**ACTIVITY**
From the line that holds "## Screenshot" to the last line of the data, copy everything exactly; leave out all the rest.

**PROVIDED ENTRIES**
▽
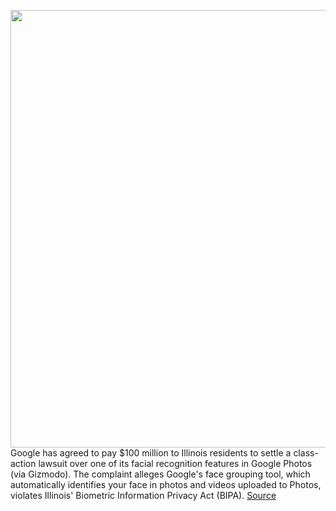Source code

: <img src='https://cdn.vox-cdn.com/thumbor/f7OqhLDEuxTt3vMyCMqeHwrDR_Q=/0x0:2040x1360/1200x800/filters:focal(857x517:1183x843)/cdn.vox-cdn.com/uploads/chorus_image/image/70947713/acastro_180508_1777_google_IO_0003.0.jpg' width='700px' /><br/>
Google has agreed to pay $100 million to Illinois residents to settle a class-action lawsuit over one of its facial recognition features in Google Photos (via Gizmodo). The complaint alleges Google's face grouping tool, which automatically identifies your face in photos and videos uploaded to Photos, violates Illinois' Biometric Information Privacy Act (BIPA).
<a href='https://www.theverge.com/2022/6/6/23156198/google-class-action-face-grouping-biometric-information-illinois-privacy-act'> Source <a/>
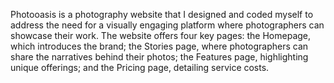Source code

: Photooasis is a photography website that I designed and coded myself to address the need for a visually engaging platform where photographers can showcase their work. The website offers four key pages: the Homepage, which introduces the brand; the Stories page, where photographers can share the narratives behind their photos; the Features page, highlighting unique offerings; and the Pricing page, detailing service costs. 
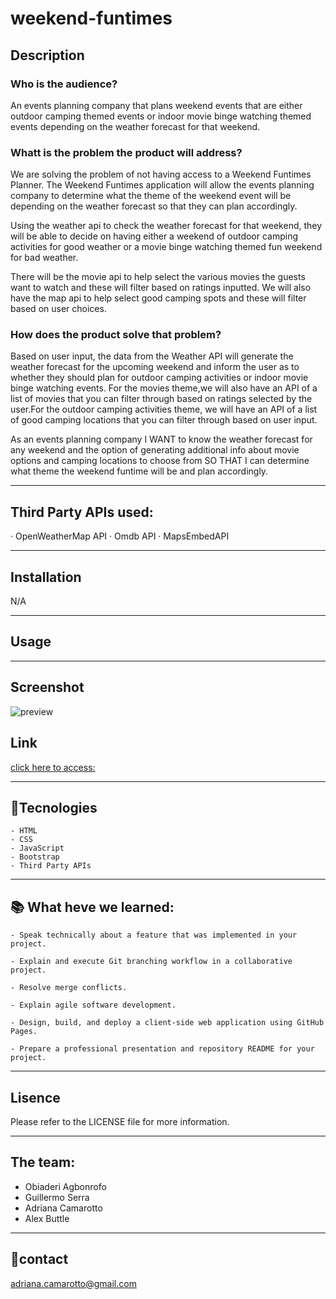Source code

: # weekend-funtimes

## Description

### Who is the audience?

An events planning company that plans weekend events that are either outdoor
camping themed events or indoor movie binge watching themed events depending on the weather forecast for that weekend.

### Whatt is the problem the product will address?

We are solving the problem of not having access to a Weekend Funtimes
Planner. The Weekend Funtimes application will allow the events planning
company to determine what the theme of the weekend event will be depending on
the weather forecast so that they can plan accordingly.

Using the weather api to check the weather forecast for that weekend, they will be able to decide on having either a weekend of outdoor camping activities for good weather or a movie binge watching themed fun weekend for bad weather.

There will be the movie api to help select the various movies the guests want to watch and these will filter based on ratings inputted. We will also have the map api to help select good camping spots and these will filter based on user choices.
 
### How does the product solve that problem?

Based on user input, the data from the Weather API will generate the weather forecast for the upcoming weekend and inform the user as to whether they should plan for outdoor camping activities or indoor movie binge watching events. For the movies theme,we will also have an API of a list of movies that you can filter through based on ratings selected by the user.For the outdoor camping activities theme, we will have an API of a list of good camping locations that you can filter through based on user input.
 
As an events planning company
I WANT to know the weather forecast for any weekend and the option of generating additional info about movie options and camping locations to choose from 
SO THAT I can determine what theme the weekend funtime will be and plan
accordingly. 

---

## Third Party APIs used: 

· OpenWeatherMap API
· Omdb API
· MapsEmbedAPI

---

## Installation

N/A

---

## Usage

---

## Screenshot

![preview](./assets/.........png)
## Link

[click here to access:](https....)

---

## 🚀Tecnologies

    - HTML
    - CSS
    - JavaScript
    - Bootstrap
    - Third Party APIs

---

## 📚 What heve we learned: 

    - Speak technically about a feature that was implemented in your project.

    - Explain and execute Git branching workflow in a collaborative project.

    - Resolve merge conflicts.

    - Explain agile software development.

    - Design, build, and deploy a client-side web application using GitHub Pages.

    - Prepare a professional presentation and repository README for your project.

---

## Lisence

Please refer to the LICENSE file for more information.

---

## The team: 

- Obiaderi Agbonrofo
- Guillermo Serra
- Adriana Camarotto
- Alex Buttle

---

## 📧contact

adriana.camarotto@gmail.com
△
**SOLUTION TO THIS EXERCISE**
## Screenshot

![preview](./assets/.........png)
## Link

[click here to access:](https....)

---

## 🚀Tecnologies

    - HTML
    - CSS
    - JavaScript
    - Bootstrap
    - Third Party APIs

---

## 📚 What heve we learned: 

    - Speak technically about a feature that was implemented in your project.

    - Explain and execute Git branching workflow in a collaborative project.

    - Resolve merge conflicts.

    - Explain agile software development.

    - Design, build, and deploy a client-side web application using GitHub Pages.

    - Prepare a professional presentation and repository README for your project.

---

## Lisence

Please refer to the LICENSE file for more information.

---

## The team: 

- Obiaderi Agbonrofo
- Guillermo Serra
- Adriana Camarotto
- Alex Buttle

---

## 📧contact

adriana.camarotto@gmail.com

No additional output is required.